### Aim of the exercise
When you reach the line containing "QtCreator is a" in the entries below, start writing out each line exactly, and stop after the line containing "Doing this is".

•••••

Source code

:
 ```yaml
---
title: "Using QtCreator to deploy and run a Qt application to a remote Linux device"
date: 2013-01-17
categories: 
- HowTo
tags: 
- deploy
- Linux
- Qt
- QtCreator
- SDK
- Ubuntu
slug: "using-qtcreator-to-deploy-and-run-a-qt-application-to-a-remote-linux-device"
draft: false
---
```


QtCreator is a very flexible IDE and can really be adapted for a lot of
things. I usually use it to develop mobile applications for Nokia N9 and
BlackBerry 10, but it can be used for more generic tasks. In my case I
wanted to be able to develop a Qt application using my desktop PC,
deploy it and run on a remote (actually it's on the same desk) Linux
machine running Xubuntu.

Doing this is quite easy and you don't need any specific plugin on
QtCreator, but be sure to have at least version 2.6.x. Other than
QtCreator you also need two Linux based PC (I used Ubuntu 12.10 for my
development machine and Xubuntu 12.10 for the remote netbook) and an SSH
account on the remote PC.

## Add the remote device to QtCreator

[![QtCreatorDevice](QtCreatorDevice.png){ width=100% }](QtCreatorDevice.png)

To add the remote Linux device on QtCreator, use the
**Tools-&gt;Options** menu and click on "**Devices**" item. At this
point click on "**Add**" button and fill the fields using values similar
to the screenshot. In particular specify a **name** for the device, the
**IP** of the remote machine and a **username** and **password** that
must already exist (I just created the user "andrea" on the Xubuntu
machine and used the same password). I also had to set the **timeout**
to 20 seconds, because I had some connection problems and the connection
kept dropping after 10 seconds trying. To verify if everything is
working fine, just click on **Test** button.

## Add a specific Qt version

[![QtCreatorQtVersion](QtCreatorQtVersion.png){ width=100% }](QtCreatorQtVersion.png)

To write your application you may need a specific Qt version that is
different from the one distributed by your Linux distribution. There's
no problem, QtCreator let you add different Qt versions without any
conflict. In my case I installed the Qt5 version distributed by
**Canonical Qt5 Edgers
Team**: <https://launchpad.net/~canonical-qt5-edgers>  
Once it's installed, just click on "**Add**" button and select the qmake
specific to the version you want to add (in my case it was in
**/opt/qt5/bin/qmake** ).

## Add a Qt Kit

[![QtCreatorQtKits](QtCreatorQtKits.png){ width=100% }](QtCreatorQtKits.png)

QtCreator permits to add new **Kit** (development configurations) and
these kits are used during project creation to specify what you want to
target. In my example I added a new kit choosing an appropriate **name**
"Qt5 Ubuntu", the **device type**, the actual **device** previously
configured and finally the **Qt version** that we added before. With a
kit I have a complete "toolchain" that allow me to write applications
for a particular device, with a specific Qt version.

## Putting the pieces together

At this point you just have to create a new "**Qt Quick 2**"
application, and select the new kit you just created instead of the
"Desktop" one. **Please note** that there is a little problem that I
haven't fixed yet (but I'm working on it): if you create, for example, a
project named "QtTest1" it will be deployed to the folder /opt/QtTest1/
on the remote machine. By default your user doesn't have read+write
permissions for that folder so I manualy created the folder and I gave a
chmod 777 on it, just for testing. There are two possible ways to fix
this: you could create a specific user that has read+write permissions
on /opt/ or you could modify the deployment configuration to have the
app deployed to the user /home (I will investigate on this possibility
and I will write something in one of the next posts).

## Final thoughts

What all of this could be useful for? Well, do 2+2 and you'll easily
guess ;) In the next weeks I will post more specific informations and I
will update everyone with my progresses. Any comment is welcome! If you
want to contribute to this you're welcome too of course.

•••••

### Task output
QtCreator is a very flexible IDE and can really be adapted for a lot of
things. I usually use it to develop mobile applications for Nokia N9 and
BlackBerry 10, but it can be used for more generic tasks. In my case I
wanted to be able to develop a Qt application using my desktop PC,
deploy it and run on a remote (actually it's on the same desk) Linux
machine running Xubuntu.

Doing this is quite easy and you don't need any specific plugin on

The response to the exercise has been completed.